***** DATA

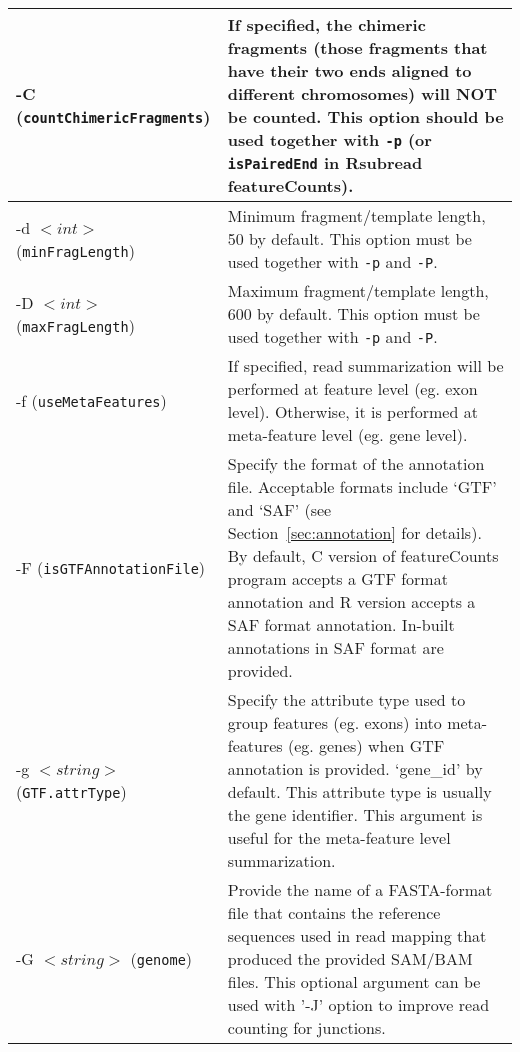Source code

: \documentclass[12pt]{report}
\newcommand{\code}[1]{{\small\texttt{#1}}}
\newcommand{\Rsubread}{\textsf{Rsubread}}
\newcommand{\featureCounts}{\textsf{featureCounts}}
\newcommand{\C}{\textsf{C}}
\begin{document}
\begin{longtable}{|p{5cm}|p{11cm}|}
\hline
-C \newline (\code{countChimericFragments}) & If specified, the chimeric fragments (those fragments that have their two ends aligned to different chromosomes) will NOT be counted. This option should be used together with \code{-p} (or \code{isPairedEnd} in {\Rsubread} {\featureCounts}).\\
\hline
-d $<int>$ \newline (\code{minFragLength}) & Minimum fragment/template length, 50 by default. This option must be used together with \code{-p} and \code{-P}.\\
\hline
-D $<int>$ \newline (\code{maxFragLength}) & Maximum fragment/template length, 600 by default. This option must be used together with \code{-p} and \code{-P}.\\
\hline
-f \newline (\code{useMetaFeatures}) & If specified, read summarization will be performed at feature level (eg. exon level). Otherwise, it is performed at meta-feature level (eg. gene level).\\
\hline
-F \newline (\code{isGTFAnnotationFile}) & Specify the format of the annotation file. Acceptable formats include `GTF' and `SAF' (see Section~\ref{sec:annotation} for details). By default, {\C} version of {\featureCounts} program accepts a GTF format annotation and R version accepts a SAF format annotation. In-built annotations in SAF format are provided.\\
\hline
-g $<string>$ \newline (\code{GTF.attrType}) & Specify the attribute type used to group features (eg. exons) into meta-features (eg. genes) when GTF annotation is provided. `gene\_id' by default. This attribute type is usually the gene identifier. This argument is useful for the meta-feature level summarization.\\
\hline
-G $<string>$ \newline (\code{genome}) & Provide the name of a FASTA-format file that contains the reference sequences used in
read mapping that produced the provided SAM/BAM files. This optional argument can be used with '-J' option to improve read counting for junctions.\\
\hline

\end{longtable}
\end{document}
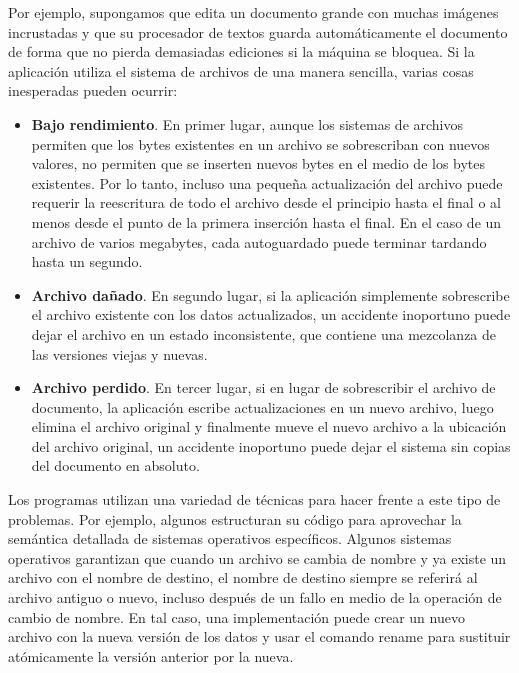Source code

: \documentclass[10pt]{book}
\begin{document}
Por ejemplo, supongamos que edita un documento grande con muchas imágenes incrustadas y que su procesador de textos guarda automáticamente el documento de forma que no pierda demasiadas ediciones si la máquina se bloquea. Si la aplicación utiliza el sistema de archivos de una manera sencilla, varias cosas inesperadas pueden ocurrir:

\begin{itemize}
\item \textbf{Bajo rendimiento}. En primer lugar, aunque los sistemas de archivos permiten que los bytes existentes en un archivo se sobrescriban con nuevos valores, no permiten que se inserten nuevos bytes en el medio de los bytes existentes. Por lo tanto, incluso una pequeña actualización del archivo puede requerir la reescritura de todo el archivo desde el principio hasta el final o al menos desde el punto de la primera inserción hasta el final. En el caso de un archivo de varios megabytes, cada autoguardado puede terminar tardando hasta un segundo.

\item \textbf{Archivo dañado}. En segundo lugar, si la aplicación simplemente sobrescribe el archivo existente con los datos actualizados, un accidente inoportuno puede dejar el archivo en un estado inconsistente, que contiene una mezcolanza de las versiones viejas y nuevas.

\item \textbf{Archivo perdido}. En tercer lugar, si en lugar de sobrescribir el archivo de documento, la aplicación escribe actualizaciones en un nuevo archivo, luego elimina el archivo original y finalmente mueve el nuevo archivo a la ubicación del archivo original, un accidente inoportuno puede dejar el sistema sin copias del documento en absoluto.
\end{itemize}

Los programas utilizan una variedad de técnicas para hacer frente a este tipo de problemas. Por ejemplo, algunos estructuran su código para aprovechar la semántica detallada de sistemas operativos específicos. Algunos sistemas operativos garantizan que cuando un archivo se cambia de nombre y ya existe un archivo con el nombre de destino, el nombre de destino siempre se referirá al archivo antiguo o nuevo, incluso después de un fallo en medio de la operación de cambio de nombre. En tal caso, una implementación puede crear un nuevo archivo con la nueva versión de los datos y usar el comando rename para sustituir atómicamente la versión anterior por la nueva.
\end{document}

**********

YOUR TASK - Return all records verbatim and drop the pictures.

EXERCISE RESULT -
Source code

: \documentclass[12pt]{report}
\newcommand{\code}[1]{{\small\texttt{#1}}}
\newcommand{\Rsubread}{\textsf{Rsubread}}
\newcommand{\featureCounts}{\textsf{featureCounts}}
\newcommand{\C}{\textsf{C}}
\begin{document}
\begin{longtable}{|p{5cm}|p{11cm}|}
\hline
-C \newline (\code{countChimericFragments}) & If specified, the chimeric fragments (those fragments that have their two ends aligned to different chromosomes) will NOT be counted. This option should be used together with \code{-p} (or \code{isPairedEnd} in {\Rsubread} {\featureCounts}).\\
\hline
-d $<int>$ \newline (\code{minFragLength}) & Minimum fragment/template length, 50 by default. This option must be used together with \code{-p} and \code{-P}.\\
\hline
-D $<int>$ \newline (\code{maxFragLength}) & Maximum fragment/template length, 600 by default. This option must be used together with \code{-p} and \code{-P}.\\
\hline
-f \newline (\code{useMetaFeatures}) & If specified, read summarization will be performed at feature level (eg. exon level). Otherwise, it is performed at meta-feature level (eg. gene level).\\
\hline
-F \newline (\code{isGTFAnnotationFile}) & Specify the format of the annotation file. Acceptable formats include `GTF' and `SAF' (see Section~\ref{sec:annotation} for details). By default, {\C} version of {\featureCounts} program accepts a GTF format annotation and R version accepts a SAF format annotation. In-built annotations in SAF format are provided.\\
\hline
-g $<string>$ \newline (\code{GTF.attrType}) & Specify the attribute type used to group features (eg. exons) into meta-features (eg. genes) when GTF annotation is provided. `gene\_id' by default. This attribute type is usually the gene identifier. This argument is useful for the meta-feature level summarization.\\
\hline
-G $<string>$ \newline (\code{genome}) & Provide the name of a FASTA-format file that contains the reference sequences used in
read mapping that produced the provided SAM/BAM files. This optional argument can be used with '-J' option to improve read counting for junctions.\\
\hline

\end{longtable}
\end{document}
Source code

: \documentclass[10pt]{book}
\begin{document}
Por ejemplo, supongamos que edita un documento grande con muchas imágenes incrustadas y que su procesador de textos guarda automáticamente el documento de forma que no pierda demasiadas ediciones si la máquina se bloquea. Si la aplicación utiliza el sistema de archivos de una manera sencilla, varias cosas inesperadas pueden ocurrir:

\begin{itemize}
\item \textbf{Bajo rendimiento}. En primer lugar, aunque los sistemas de archivos permiten que los bytes existentes en un archivo se sobrescriban con nuevos valores, no permiten que se inserten nuevos bytes en el medio de los bytes existentes. Por lo tanto, incluso una pequeña actualización del archivo puede requerir la reescritura de todo el archivo desde el principio hasta el final o al menos desde el punto de la primera inserción hasta el final. En el caso de un archivo de varios megabytes, cada autoguardado puede terminar tardando hasta un segundo.

\item \textbf{Archivo dañado}. En segundo lugar, si la aplicación simplemente sobrescribe el archivo existente con los datos actualizados, un accidente inoportuno puede dejar el archivo en un estado inconsistente, que contiene una mezcolanza de las versiones viejas y nuevas.

\item \textbf{Archivo perdido}. En tercer lugar, si en lugar de sobrescribir el archivo de documento, la aplicación escribe actualizaciones en un nuevo archivo, luego elimina el archivo original y finalmente mueve el nuevo archivo a la ubicación del archivo original, un accidente inoportuno puede dejar el sistema sin copias del documento en absoluto.
\end{itemize}

Los programas utilizan una variedad de técnicas para hacer frente a este tipo de problemas. Por ejemplo, algunos estructuran su código para aprovechar la semántica detallada de sistemas operativos específicos. Algunos sistemas operativos garantizan que cuando un archivo se cambia de nombre y ya existe un archivo con el nombre de destino, el nombre de destino siempre se referirá al archivo antiguo o nuevo, incluso después de un fallo en medio de la operación de cambio de nombre. En tal caso, una implementación puede crear un nuevo archivo con la nueva versión de los datos y usar el comando rename para sustituir atómicamente la versión anterior por la nueva.
\end{document}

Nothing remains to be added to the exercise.